By the time Bo become Communist Party chief for Chongqing in 2007, Chinese central policy was favoring state-owned firms and limiting credit flows to the private sector.
As part of a nationally publicized crackdown on organized crime, Bo's police force aggressively pursued many of the city's entrepreneurs, in some cases confiscating their assets.
Undeterred, Xu followed Bo to Chongqing, using overseas holding companies to set up Shenghe Construction in Chongqing in 2009. Shenghe partnered with Shide on a big real estate development in the northern city of Harbin, according to corporate filings.

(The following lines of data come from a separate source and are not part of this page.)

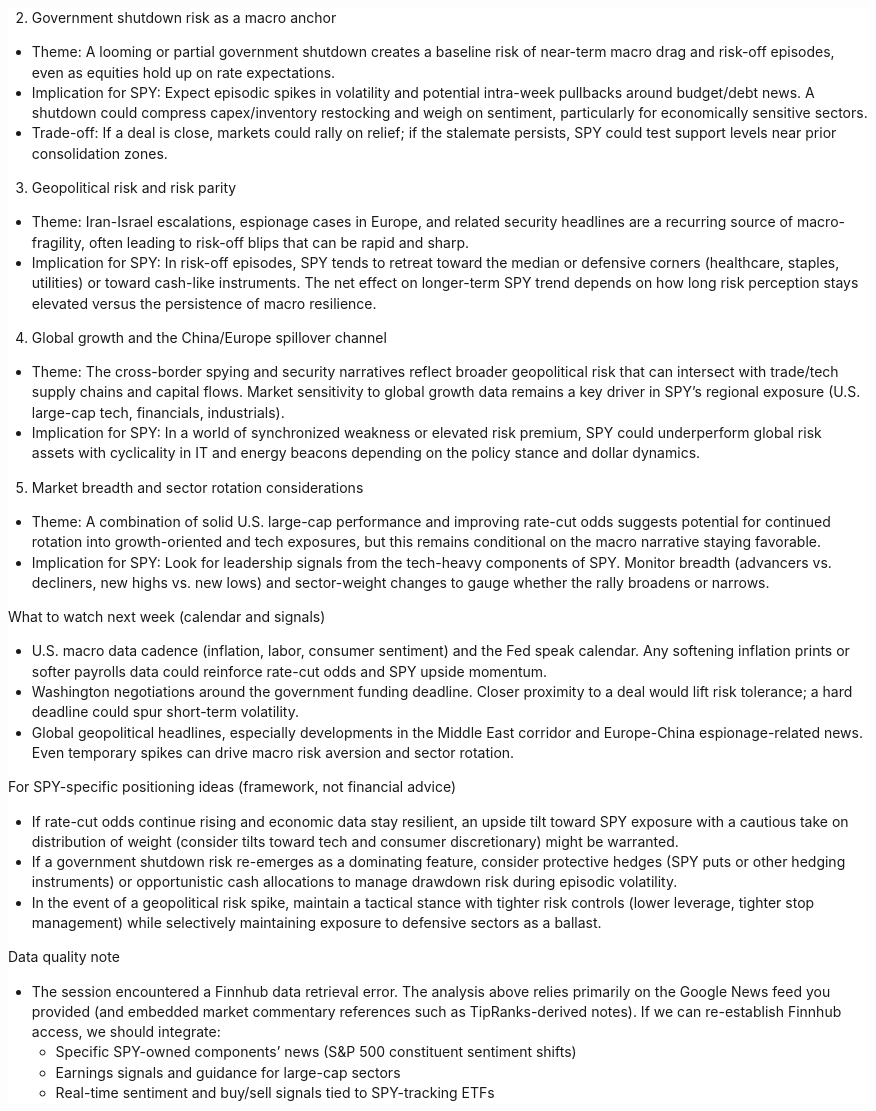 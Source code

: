2) Government shutdown risk as a macro anchor
- Theme: A looming or partial government shutdown creates a baseline risk of near-term macro drag and risk-off episodes, even as equities hold up on rate expectations.
- Implication for SPY: Expect episodic spikes in volatility and potential intra-week pullbacks around budget/debt news. A shutdown could compress capex/inventory restocking and weigh on sentiment, particularly for economically sensitive sectors.
- Trade-off: If a deal is close, markets could rally on relief; if the stalemate persists, SPY could test support levels near prior consolidation zones.

3) Geopolitical risk and risk parity
- Theme: Iran-Israel escalations, espionage cases in Europe, and related security headlines are a recurring source of macro-fragility, often leading to risk-off blips that can be rapid and sharp.
- Implication for SPY: In risk-off episodes, SPY tends to retreat toward the median or defensive corners (healthcare, staples, utilities) or toward cash-like instruments. The net effect on longer-term SPY trend depends on how long risk perception stays elevated versus the persistence of macro resilience.

4) Global growth and the China/Europe spillover channel
- Theme: The cross-border spying and security narratives reflect broader geopolitical risk that can intersect with trade/tech supply chains and capital flows. Market sensitivity to global growth data remains a key driver in SPY’s regional exposure (U.S. large-cap tech, financials, industrials).
- Implication for SPY: In a world of synchronized weakness or elevated risk premium, SPY could underperform global risk assets with cyclicality in IT and energy beacons depending on the policy stance and dollar dynamics.

5) Market breadth and sector rotation considerations
- Theme: A combination of solid U.S. large-cap performance and improving rate-cut odds suggests potential for continued rotation into growth-oriented and tech exposures, but this remains conditional on the macro narrative staying favorable.
- Implication for SPY: Look for leadership signals from the tech-heavy components of SPY. Monitor breadth (advancers vs. decliners, new highs vs. new lows) and sector-weight changes to gauge whether the rally broadens or narrows.

What to watch next week (calendar and signals)
- U.S. macro data cadence (inflation, labor, consumer sentiment) and the Fed speak calendar. Any softening inflation prints or softer payrolls data could reinforce rate-cut odds and SPY upside momentum.
- Washington negotiations around the government funding deadline. Closer proximity to a deal would lift risk tolerance; a hard deadline could spur short-term volatility.
- Global geopolitical headlines, especially developments in the Middle East corridor and Europe-China espionage-related news. Even temporary spikes can drive macro risk aversion and sector rotation.

For SPY-specific positioning ideas (framework, not financial advice)
- If rate-cut odds continue rising and economic data stay resilient, an upside tilt toward SPY exposure with a cautious take on distribution of weight (consider tilts toward tech and consumer discretionary) might be warranted.
- If a government shutdown risk re-emerges as a dominating feature, consider protective hedges (SPY puts or other hedging instruments) or opportunistic cash allocations to manage drawdown risk during episodic volatility.
- In the event of a geopolitical risk spike, maintain a tactical stance with tighter risk controls (lower leverage, tighter stop management) while selectively maintaining exposure to defensive sectors as a ballast.

Data quality note
- The session encountered a Finnhub data retrieval error. The analysis above relies primarily on the Google News feed you provided (and embedded market commentary references such as TipRanks-derived notes). If we can re-establish Finnhub access, we should integrate:
  - Specific SPY-owned components’ news (S&P 500 constituent sentiment shifts)
  - Earnings signals and guidance for large-cap sectors
  - Real-time sentiment and buy/sell signals tied to SPY-tracking ETFs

A Chongqing businessman with direct knowledge of a Shide-backed project in Chongqing's northern suburbs said the district party secretary "must have followed instructions in awarding the tender, knowing that Shide is a good partner of Bo".
LASTING NETWORKS
Alongside Bo as he built his network of connections was his wife, a high-powered lawyer now being held on suspicion committing or arranging Heywood's murder in November following a financial dispute.
Gu operated the Horus Consultancy in Dalian with business partner Larry Cheng. Exiled journalist Jiang Weiping, jailed for writing about corruption involving Bo's relatives, said her Kailai Law Firm and the consultancy business were conduits for investors seeking access to Bo.
Cheng left Dalian in 1999, and opened a new firm with the same Chinese name in Shanghai, with Xu Ming as an investor, he told Reuters. His firm advises Taiwanese on investing in the Yangtze River Delta.
"He is my friend. When I opened up a business in Shanghai, the easiest way is to get a local firm in a joint venture, it's faster to get approval, so I asked my friend Xu to invest," Cheng said. He declined to comment on Bo, Gu or Heywood.
To prevent officials from building such powerful "guanxi" or relationship networks, China has tried to rotate top leaders every few years.
But Bo was able to build lasting connections partly because he remained in or near Dalian for 20 years, said Chinese politics scholar Bo Zhiyue of the National University of Singapore.
"It's not easy. If you move on, your successor will come in and replace your people with his people," the scholar said.